Besonders prädestiniert ist hier natürlich der Sport, wo man Sprachprobleme weitgehend ausklammern kann. Auch hier „funktioniert es“ in Königstein schon recht gut, wie Horst-Günther Falkenhan im Namen des Freundeskreises Asyl vor kurzem mitteilte: „Besonders dankbar bin ich dafür, dass sieben junge Asylsuchende einmal pro Woche am Fußballtraining der SG Blau-Weiß Schneidhain teilnehmen können. Der ganze Vorstand hat sich sehr verdient gemacht für dieses Gelingen, vor allem der Abteilungsleiter Marc Schindling und die für Finanzen zuständige Ruth Still.“ Letzteres ist durchaus erwähnenswert, denn Vereinsbeiträge können Asylbewerber kaum bezahlen, müssen aber zum Beispiel über den Verein versichert werden oder eben auch anteilig Beiträge für Hallen oder nagelneue Sportplätze abführen. Und natürlich für fachkundige Betreuung, nicht nur seitens der Trainer: „Auch Herr Pöschl vom FC Königstein, der dies vermittelte, war eine große Hilfe“, fährt Falkenhan fort, denn Jörg Pöschl war aufgefallen, dass die jungen Männer, die zunächst wohnungsnah in Königstein mitspielten, mit dem „Leistungsgefälle“ zu der in höherer Liga spielenden Mannschaft zu kämpfen hatten, was wiederum den Spaßfaktor etwas verringerte.

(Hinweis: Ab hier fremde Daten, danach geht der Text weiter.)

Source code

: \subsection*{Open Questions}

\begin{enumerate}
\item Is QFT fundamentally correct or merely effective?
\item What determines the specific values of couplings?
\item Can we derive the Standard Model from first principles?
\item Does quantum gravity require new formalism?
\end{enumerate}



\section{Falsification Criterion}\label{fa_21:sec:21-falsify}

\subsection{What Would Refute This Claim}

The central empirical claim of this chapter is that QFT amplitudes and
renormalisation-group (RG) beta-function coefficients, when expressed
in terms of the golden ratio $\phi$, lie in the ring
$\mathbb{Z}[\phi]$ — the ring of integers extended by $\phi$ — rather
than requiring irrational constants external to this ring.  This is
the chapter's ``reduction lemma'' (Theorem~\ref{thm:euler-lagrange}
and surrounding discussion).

Gerade hier zeigt sich, wie wichtig für alle Menschen die individuelle Betreuung ist, und damit ergibt sich auch das wichtige Argument für eine dezentrale Unterbringung, sofern dies irgendwie möglich ist. Die Betreuung der zahlenmäßig zu bewältigenden ersten „Welle“ von Asylbewerbern ist in Königstein und Stadtteilen sicher gut gelaufen, woran auch die Stadtverwaltung, namentlich Suzanne Müller-Hess, ihren festen Anteil hat. Ob dies bei einer größeren Menge in Zukunft auch gelingen kann, wird sich zeigen, aber vielleicht erwächst ja auch ungeahnte Hilfe, denn die bisher gut integrierten Flüchtlinge könnten ihren Leidensgenossen sicherlich bei den ersten Schritten im unbekannten Königstein auch schon wieder zur Seite stehen.
Schon wieder steht ein Geländer im Vordergrund, aber diesmal ist es nicht zum Tragen: Dagmar Reuter (links) und Alexander Freiherr von Bethmann (rechts) bedankten sich bei den Asylbewerbern für ihre Hilfe am Burgfest mit einer Burgführung und einem Eis.